## Task objective
A single figure is wanted: the count of lines below containing the string "call".

## Record excerpts
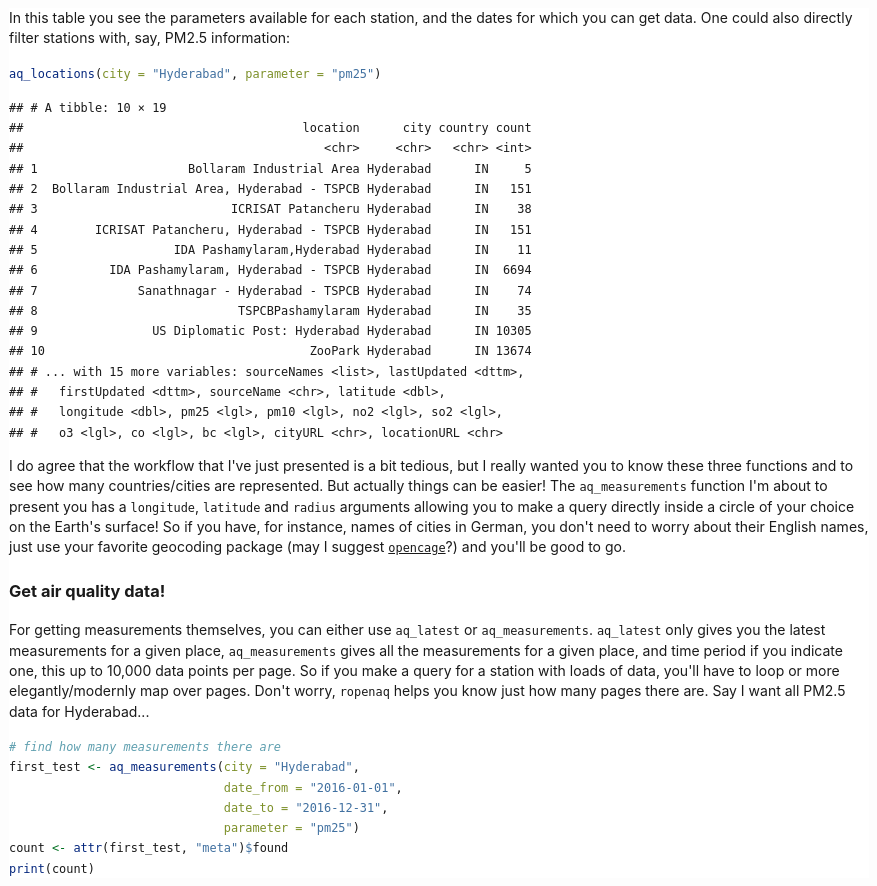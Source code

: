 

In this table you see the parameters available for each station, and the dates for which you can get data. One could also directly filter stations with, say, PM2.5 information:


```r
aq_locations(city = "Hyderabad", parameter = "pm25")
```

```
## # A tibble: 10 × 19
##                                       location      city country count
##                                          <chr>     <chr>   <chr> <int>
## 1                     Bollaram Industrial Area Hyderabad      IN     5
## 2  Bollaram Industrial Area, Hyderabad - TSPCB Hyderabad      IN   151
## 3                           ICRISAT Patancheru Hyderabad      IN    38
## 4        ICRISAT Patancheru, Hyderabad - TSPCB Hyderabad      IN   151
## 5                   IDA Pashamylaram,Hyderabad Hyderabad      IN    11
## 6          IDA Pashamylaram, Hyderabad - TSPCB Hyderabad      IN  6694
## 7              Sanathnagar - Hyderabad - TSPCB Hyderabad      IN    74
## 8                            TSPCBPashamylaram Hyderabad      IN    35
## 9                US Diplomatic Post: Hyderabad Hyderabad      IN 10305
## 10                                     ZooPark Hyderabad      IN 13674
## # ... with 15 more variables: sourceNames <list>, lastUpdated <dttm>,
## #   firstUpdated <dttm>, sourceName <chr>, latitude <dbl>,
## #   longitude <dbl>, pm25 <lgl>, pm10 <lgl>, no2 <lgl>, so2 <lgl>,
## #   o3 <lgl>, co <lgl>, bc <lgl>, cityURL <chr>, locationURL <chr>
```

I do agree that the workflow that I've just presented is a bit tedious, but I really wanted you to know these three functions and to see how many countries/cities are represented. But actually things can be easier! The `aq_measurements` function I'm about to present you has a `longitude`, `latitude` and `radius` arguments allowing you to make a query directly inside a circle of your choice on the Earth's surface! So if you have, for instance, names of cities in German, you don't need to worry about their English names, just use your favorite geocoding package (may I suggest [`opencage`](https://github.com/ropensci/opencage)?) and you'll be good to go.


### Get air quality data!

For getting measurements themselves, you can either use `aq_latest` or `aq_measurements`. `aq_latest` only gives you the latest measurements for a given place, `aq_measurements` gives all the measurements for a given place, and time period if you indicate one, this up to 10,000 data points per page. So if you make a query for a station with loads of data, you'll have to loop or more elegantly/modernly map over pages. Don't worry, `ropenaq` helps you know just how many pages there are. Say I want all PM2.5 data for Hyderabad...


```r
# find how many measurements there are
first_test <- aq_measurements(city = "Hyderabad",
                              date_from = "2016-01-01",
                              date_to = "2016-12-31",
                              parameter = "pm25")
count <- attr(first_test, "meta")$found
print(count)
```
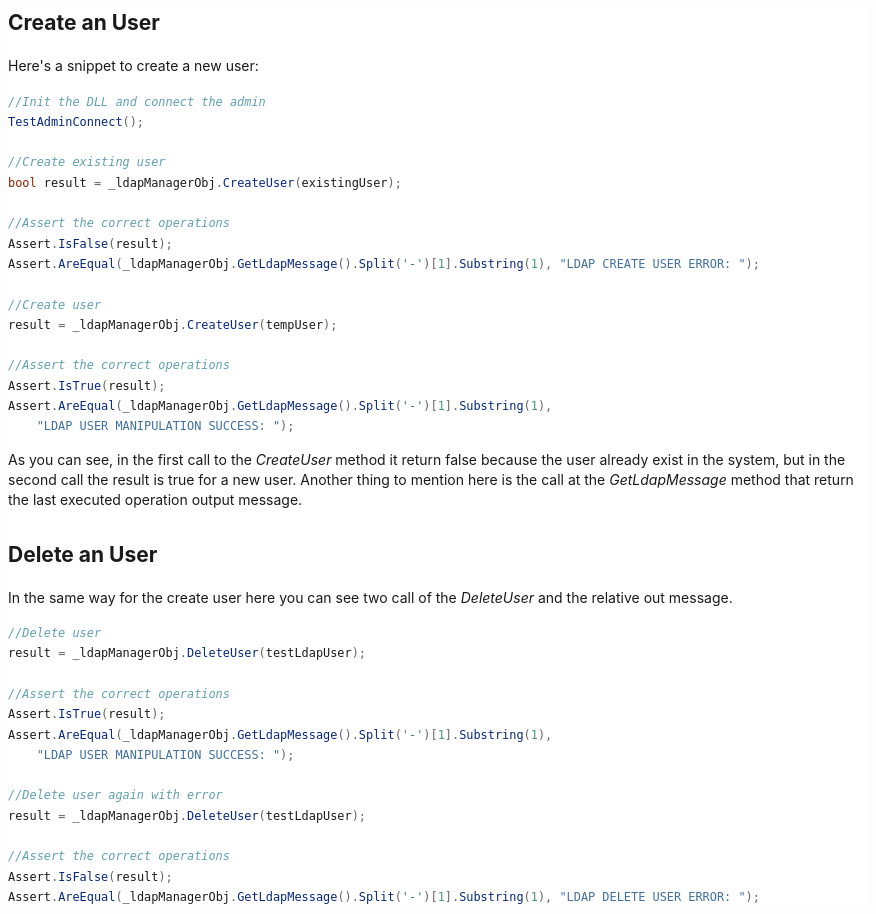 Create an User
-------------

Here's a snippet to create a new user:

```cs
//Init the DLL and connect the admin
TestAdminConnect();

//Create existing user
bool result = _ldapManagerObj.CreateUser(existingUser);

//Assert the correct operations
Assert.IsFalse(result);
Assert.AreEqual(_ldapManagerObj.GetLdapMessage().Split('-')[1].Substring(1), "LDAP CREATE USER ERROR: ");

//Create user
result = _ldapManagerObj.CreateUser(tempUser);

//Assert the correct operations
Assert.IsTrue(result);
Assert.AreEqual(_ldapManagerObj.GetLdapMessage().Split('-')[1].Substring(1),
    "LDAP USER MANIPULATION SUCCESS: ");
```

As you can see, in the first call to the *CreateUser* method it return false because the user already exist in the system, but in the second call the result is true for a new user. Another thing to mention here is the call at the *GetLdapMessage* method that return the last executed operation output message.

Delete an User
-------------

In the same way for the create user here you can see two call of the *DeleteUser* and the relative out message.

```cs
//Delete user
result = _ldapManagerObj.DeleteUser(testLdapUser);

//Assert the correct operations
Assert.IsTrue(result);
Assert.AreEqual(_ldapManagerObj.GetLdapMessage().Split('-')[1].Substring(1),
    "LDAP USER MANIPULATION SUCCESS: ");

//Delete user again with error
result = _ldapManagerObj.DeleteUser(testLdapUser);

//Assert the correct operations
Assert.IsFalse(result);
Assert.AreEqual(_ldapManagerObj.GetLdapMessage().Split('-')[1].Substring(1), "LDAP DELETE USER ERROR: ");
```
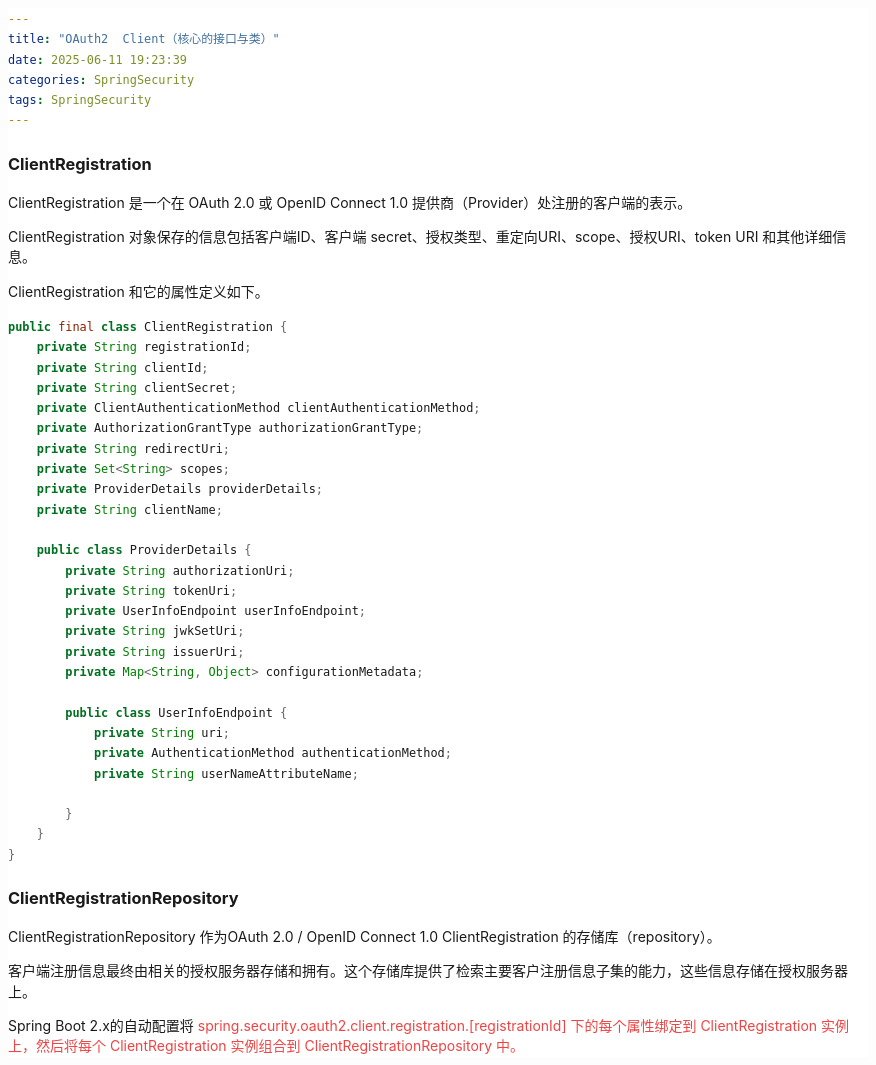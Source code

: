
 ```yaml
---
title: "OAuth2  Client（核心的接口与类）"
date: 2025-06-11 19:23:39
categories: SpringSecurity
tags: SpringSecurity
---
```


### ClientRegistration

ClientRegistration 是一个在 OAuth 2.0 或 OpenID Connect 1.0 提供商（Provider）处注册的客户端的表示。

ClientRegistration 对象保存的信息包括客户端ID、客户端 secret、授权类型、重定向URI、scope、授权URI、token URI 和其他详细信息。

ClientRegistration 和它的属性定义如下。

``` java
public final class ClientRegistration {
    private String registrationId;  
    private String clientId;    
    private String clientSecret;    
    private ClientAuthenticationMethod clientAuthenticationMethod;  
    private AuthorizationGrantType authorizationGrantType;  
    private String redirectUri; 
    private Set<String> scopes;   
    private ProviderDetails providerDetails;
    private String clientName;  

    public class ProviderDetails {
        private String authorizationUri;    
        private String tokenUri;    
        private UserInfoEndpoint userInfoEndpoint;
        private String jwkSetUri;   
        private String issuerUri;   
        private Map<String, Object> configurationMetadata;  

        public class UserInfoEndpoint {
            private String uri; 
            private AuthenticationMethod authenticationMethod;  
            private String userNameAttributeName;   

        }
    }
}
```

### ClientRegistrationRepository

ClientRegistrationRepository 作为OAuth 2.0 / OpenID Connect 1.0 ClientRegistration 的存储库（repository）。

客户端注册信息最终由相关的授权服务器存储和拥有。这个存储库提供了检索主要客户注册信息子集的能力，这些信息存储在授权服务器上。

Spring Boot 2.x的自动配置将 <span color="#ef4444" style="color: #ef4444">spring.security.oauth2.client.registration.\[registrationId\] 下的每个属性绑定到 ClientRegistration 实例上，然后将每个 ClientRegistration 实例组合到 ClientRegistrationRepository 中。</span>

## Exercise result
2